From what I understand there are two caveats to this so large as to destroy the point:

  1. Streaming ends up following a power law and most of the benefits accrue to the top anyway. Perhaps moreso since streaming giants have more incentive to cater to the biggest stars that bring in the most streams as opposed to anyone who can sell a record for $10.
  2. From what I understand Spotify basically just had to cut deals with all of the labels who owned all of the old music they needed on their service. And it gave them stock in the now central locations we listen to music. Even the studios didn't get that with Netflix.

The sound of freedom had a $15 million dollar budget, which is still very expensive even if not by movie standards. It’s probably just a medium that it’s hard to do cheap enough to be worth trying.

Counterpoints: The Blair Witch Project and Paranormal Activity are two of the most profitable films ever made because their production costs were in the five to six figure range. These are particularly pronounced examples of the general tendency for horror films to be cheap as chips to make (audiences don't expect big stars, casts tend to be small, geographic isolation is usually a necessity for story reasons which limits the amount of locations you need to use etc.) - the most beloved slasher films from the 70s and 80s were made for small budgets. More recently, Unfriended was made for $1 million and shot entirely in the director's house. Blumhouse's entire business model is "find directors who seem creative and enthusiastic, give them $1-4 million, almost all of the resulting projects will break even and a few will be whales".

See also Kevin Smith, who launched a successful directing career by making an indie comedy, Clerks, for $27,000 (half of which went to licensing the soundtrack) which he funded by selling off his comic book collection. Or Shane Carruth, who created one of the most critically acclaimed sci-fi movies of this century (Primer) for $7,000. Or just take a look at this list: you may be surprised to find that at least one film you love cost less than a house (or even a new car) to make.

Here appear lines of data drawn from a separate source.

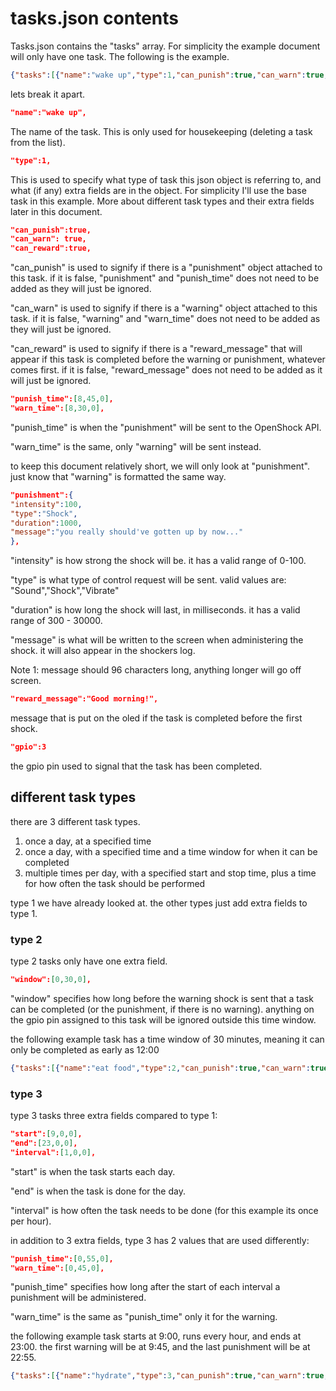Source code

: # **tasks.json contents**


Tasks.json contains the "tasks" array. For simplicity the example document will only have one task. The following is the example.


```Json
{"tasks":[{"name":"wake up","type":1,"can_punish":true,"can_warn":true,"can_reward":true,"punish_time":[8,45,0],"warn_time":[8,30,0],"punishment":{"intensity":100,"type":"Shock","duration":1000,"message":"You really should have gotten up by now..."},"warning":{"intensity":100,"type":"Vibrate","duration":1000,"message":"Its time to wake up"},"reward_message":"Good morning!","gpio":3}]}
```
lets break it apart.

```Json
"name":"wake up",
```

The name of the task. This is only used for housekeeping (deleting a task from the list).


```Json
"type":1,
```

This is used to specify what type of task this json object is referring to, and what (if any) extra fields are in the object. For simplicity I'll use the base task in this example. More about different task types and their extra fields later in this document.


```Json
"can_punish":true,
"can_warn": true,
"can_reward":true,
```

"can_punish" is used to signify if there is a "punishment" object attached to this task. if it is false, "punishment" and "punish_time" does not need to be added as they will just be ignored.

"can_warn" is used to signify if there is a "warning" object attached to this task. if it is false, "warning" and "warn_time" does not need to be added as they will just be ignored. 

"can_reward" is used to signify if there is a "reward_message" that will appear if this task is completed before the warning or punishment, whatever comes first. if it is false, "reward_message" does not  need to be added as it will just be ignored.

```Json
"punish_time":[8,45,0],
"warn_time":[8,30,0],
```
"punish_time" is when the "punishment" will be sent to the OpenShock API.

"warn_time" is the same, only "warning" will be sent instead.

to keep this document relatively short, we will only look at "punishment". just know that "warning" is formatted the same way.

```Json
"punishment":{
"intensity":100,
"type":"Shock",
"duration":1000,
"message":"you really should've gotten up by now..."
},
```
"intensity" is how strong the shock will be. it has a valid range of 0-100.

"type" is what type of control request will be sent. valid values are: "Sound","Shock","Vibrate"

"duration" is how long the shock will last, in milliseconds. it has a valid range of 300 - 30000.

"message" is what will be written to the screen when administering the shock. it will also appear in the shockers log.

Note 1: message should 96 characters long, anything longer will go off screen.

```Json
"reward_message":"Good morning!",
```
message that is put on the oled if the task is completed before the first shock.

```Json
"gpio":3
```
the gpio pin used to signal that the task has been completed.


## different task types

there are 3 different task types.


1. once a day, at a specified time
2. once a day, with a specified time and a time window for when it can be completed
3. multiple times per day, with a specified start and stop time, plus a time for how often the task should be performed

type 1 we have already looked at. the other types just add extra fields to type 1.

### type 2

type 2 tasks only have one extra field.
```Json
"window":[0,30,0],
```

"window" specifies how long before the warning shock is sent that a task can be completed (or the punishment, if there is no warning). anything on the gpio pin assigned to this task will be ignored outside this time window.

the following example task has a time window of 30 minutes, meaning it can only be completed as early as 12:00
```Json
{"tasks":[{"name":"eat food","type":2,"can_punish":true,"can_warn":true,"can_reward":true,"punish_time":[12,45,0],"warn_time":[12,30,0],"window":[0,30,0],"punishment":{"intensity":40,"type":"Shock","duration":1000,"message":"Eat something. Its good for you."},"warning":{"intensity":50,"type":"Vibrate","duration":1000,"message":"its lunch time, you should have something to eat!"},"reward_message":"Good job","gpio":4}]}
```

### type 3

type 3 tasks three extra fields compared to type 1:
```Json
"start":[9,0,0],
"end":[23,0,0],
"interval":[1,0,0],
```
"start" is when the task starts each day.

"end" is when the task is done for the day.

"interval" is how often the task needs to be done (for this example its once per hour).

in addition to 3 extra fields, type 3 has 2 values that are used differently:

```Json
"punish_time":[0,55,0],
"warn_time":[0,45,0],
```

"punish_time" specifies how long after the start of each interval a punishment will be administered.

"warn_time" is the same as "punish_time" only it for the warning.

the following example task starts at 9:00, runs every hour, and ends at 23:00. the first warning will be at 9:45, and the last punishment will be at 22:55.

```Json
{"tasks":[{"name":"hydrate","type":3,"can_punish":true,"can_warn":true,"can_reward":true,"start":[9,0,0],"end":[23,0,0],"interval":[1,0,0],"punish_time":[0,55,0],"warn_time":[0,45,0],"punishment":{"intensity":40,"type":"Shock","duration":1000,"message":"Drink some water. Its good for you."},"warning":{"intensity":50,"type":"Vibrate","duration":1000,"message":"Its time to drink some water."},"reward_message":"Good job","gpio":5}]}
```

"Yeah, making a movie used to be cheap but now it's more expensive."

Bullshit. Digital cameras are the norm now, so you don't even need to pay for film stock (as at least 3 of the 5 examples above did). Non-specialist consumer electronics are good enough that at least two critically acclaimed and profitable movies that I know of (Tangerine and Unsane) were entirely shot on iPhones, and editing an entire feature film on a standard laptop is perfectly feasible (and you'll probably be using the exact same NLE that the editor for Marvel 36: Electric Boogaloo used).

Sound of Freedom is a poor example of how cheap movies can get insofar as a) it was filmed in two countries and b) it features a bankable movie star who probably was unwilling to work for scale. It would not surprise me one iota if Jim Caviezel's fee cost more than the rest of the production combined. This has precedent: Glass was a nominally $20 million film that looked like it cost one-tenth of that because it had Bruce Willis and Samuel L. Jackson.

I do wonder if a winning strategy is filming 10 movies with budgets if 15m hoping to find one hit. If 9 make 10m but one makes 100m you have a net profit of 40m.

This is the received wisdom, but it seems like adding tens of millions to your budget in the hopes of drawing in JLaw fans is the bigger risk. Maybe it's a smaller risk only in the 'nobody gets fired for buying IBM' sense

It seems like JLaw adds some value. Query whether the marginal benefit is worth the marginal cost.